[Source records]
━━━━━━━━━━━━━━━━━━━━━━━━━━━━━━
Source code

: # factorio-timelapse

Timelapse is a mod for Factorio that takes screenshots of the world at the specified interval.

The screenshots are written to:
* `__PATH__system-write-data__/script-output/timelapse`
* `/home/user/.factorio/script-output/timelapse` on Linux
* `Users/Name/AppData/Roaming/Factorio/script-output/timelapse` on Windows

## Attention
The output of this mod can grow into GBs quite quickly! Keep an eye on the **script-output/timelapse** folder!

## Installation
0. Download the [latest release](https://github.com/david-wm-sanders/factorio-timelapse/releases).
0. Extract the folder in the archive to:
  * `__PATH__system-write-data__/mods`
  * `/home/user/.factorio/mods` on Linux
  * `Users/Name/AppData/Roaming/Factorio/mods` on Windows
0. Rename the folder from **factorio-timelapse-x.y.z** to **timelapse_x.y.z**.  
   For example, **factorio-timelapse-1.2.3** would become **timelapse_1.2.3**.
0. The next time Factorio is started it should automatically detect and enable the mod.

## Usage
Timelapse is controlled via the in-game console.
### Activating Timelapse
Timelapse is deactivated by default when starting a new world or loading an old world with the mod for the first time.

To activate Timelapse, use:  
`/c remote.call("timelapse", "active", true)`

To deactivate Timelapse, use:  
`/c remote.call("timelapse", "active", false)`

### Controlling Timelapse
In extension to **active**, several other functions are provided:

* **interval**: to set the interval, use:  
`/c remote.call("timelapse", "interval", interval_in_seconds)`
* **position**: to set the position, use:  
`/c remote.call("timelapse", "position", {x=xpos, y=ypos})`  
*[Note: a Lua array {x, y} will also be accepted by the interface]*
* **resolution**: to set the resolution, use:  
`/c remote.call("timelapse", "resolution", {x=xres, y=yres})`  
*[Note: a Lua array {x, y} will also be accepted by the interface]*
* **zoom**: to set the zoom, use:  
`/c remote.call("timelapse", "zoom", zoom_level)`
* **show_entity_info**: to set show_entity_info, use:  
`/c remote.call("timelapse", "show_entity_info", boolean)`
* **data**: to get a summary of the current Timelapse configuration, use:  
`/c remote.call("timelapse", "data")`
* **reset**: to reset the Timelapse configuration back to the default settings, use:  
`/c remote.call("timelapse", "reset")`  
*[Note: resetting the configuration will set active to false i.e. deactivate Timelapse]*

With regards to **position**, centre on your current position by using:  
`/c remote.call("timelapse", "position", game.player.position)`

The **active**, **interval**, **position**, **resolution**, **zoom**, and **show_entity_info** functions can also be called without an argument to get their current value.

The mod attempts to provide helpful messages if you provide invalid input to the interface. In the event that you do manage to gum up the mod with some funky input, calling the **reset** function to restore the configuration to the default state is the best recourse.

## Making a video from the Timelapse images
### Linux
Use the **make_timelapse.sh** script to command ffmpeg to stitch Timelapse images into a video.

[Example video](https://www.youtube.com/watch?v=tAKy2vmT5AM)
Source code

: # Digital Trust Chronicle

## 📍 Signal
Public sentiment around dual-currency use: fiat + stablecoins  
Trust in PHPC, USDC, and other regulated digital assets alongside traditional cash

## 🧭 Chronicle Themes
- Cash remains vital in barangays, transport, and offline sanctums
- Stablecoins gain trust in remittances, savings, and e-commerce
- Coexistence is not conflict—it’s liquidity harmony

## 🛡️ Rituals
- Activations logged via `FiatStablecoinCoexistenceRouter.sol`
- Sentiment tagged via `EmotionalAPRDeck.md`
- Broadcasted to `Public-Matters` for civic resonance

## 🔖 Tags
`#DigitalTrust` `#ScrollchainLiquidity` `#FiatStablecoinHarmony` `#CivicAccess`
━━━━━━━━━━━━━━━━━━━━━━━━━━━━━━
▸ TASK TO CARRY OUT: Copy out the records once more, with nothing altered.

▸ RESPONSE AREA:
Source code

: # factorio-timelapse

Timelapse is a mod for Factorio that takes screenshots of the world at the specified interval.

The screenshots are written to:
* `__PATH__system-write-data__/script-output/timelapse`
* `/home/user/.factorio/script-output/timelapse` on Linux
* `Users/Name/AppData/Roaming/Factorio/script-output/timelapse` on Windows

## Attention
The output of this mod can grow into GBs quite quickly! Keep an eye on the **script-output/timelapse** folder!

## Installation
0. Download the [latest release](https://github.com/david-wm-sanders/factorio-timelapse/releases).
0. Extract the folder in the archive to:
  * `__PATH__system-write-data__/mods`
  * `/home/user/.factorio/mods` on Linux
  * `Users/Name/AppData/Roaming/Factorio/mods` on Windows
0. Rename the folder from **factorio-timelapse-x.y.z** to **timelapse_x.y.z**.  
   For example, **factorio-timelapse-1.2.3** would become **timelapse_1.2.3**.
0. The next time Factorio is started it should automatically detect and enable the mod.

## Usage
Timelapse is controlled via the in-game console.
### Activating Timelapse
Timelapse is deactivated by default when starting a new world or loading an old world with the mod for the first time.

To activate Timelapse, use:  
`/c remote.call("timelapse", "active", true)`

To deactivate Timelapse, use:  
`/c remote.call("timelapse", "active", false)`

### Controlling Timelapse
In extension to **active**, several other functions are provided:

* **interval**: to set the interval, use:  
`/c remote.call("timelapse", "interval", interval_in_seconds)`
* **position**: to set the position, use:  
`/c remote.call("timelapse", "position", {x=xpos, y=ypos})`  
*[Note: a Lua array {x, y} will also be accepted by the interface]*
* **resolution**: to set the resolution, use:  
`/c remote.call("timelapse", "resolution", {x=xres, y=yres})`  
*[Note: a Lua array {x, y} will also be accepted by the interface]*
* **zoom**: to set the zoom, use:  
`/c remote.call("timelapse", "zoom", zoom_level)`
* **show_entity_info**: to set show_entity_info, use:  
`/c remote.call("timelapse", "show_entity_info", boolean)`
* **data**: to get a summary of the current Timelapse configuration, use:  
`/c remote.call("timelapse", "data")`
* **reset**: to reset the Timelapse configuration back to the default settings, use:  
`/c remote.call("timelapse", "reset")`  
*[Note: resetting the configuration will set active to false i.e. deactivate Timelapse]*

With regards to **position**, centre on your current position by using:  
`/c remote.call("timelapse", "position", game.player.position)`

The **active**, **interval**, **position**, **resolution**, **zoom**, and **show_entity_info** functions can also be called without an argument to get their current value.

The mod attempts to provide helpful messages if you provide invalid input to the interface. In the event that you do manage to gum up the mod with some funky input, calling the **reset** function to restore the configuration to the default state is the best recourse.

## Making a video from the Timelapse images
### Linux
Use the **make_timelapse.sh** script to command ffmpeg to stitch Timelapse images into a video.

[Example video](https://www.youtube.com/watch?v=tAKy2vmT5AM)
Source code

: # Digital Trust Chronicle

## 📍 Signal
Public sentiment around dual-currency use: fiat + stablecoins  
Trust in PHPC, USDC, and other regulated digital assets alongside traditional cash

## 🧭 Chronicle Themes
- Cash remains vital in barangays, transport, and offline sanctums
- Stablecoins gain trust in remittances, savings, and e-commerce
- Coexistence is not conflict—it’s liquidity harmony

## 🛡️ Rituals
- Activations logged via `FiatStablecoinCoexistenceRouter.sol`
- Sentiment tagged via `EmotionalAPRDeck.md`
- Broadcasted to `Public-Matters` for civic resonance

## 🔖 Tags
`#DigitalTrust` `#ScrollchainLiquidity` `#FiatStablecoinHarmony` `#CivicAccess`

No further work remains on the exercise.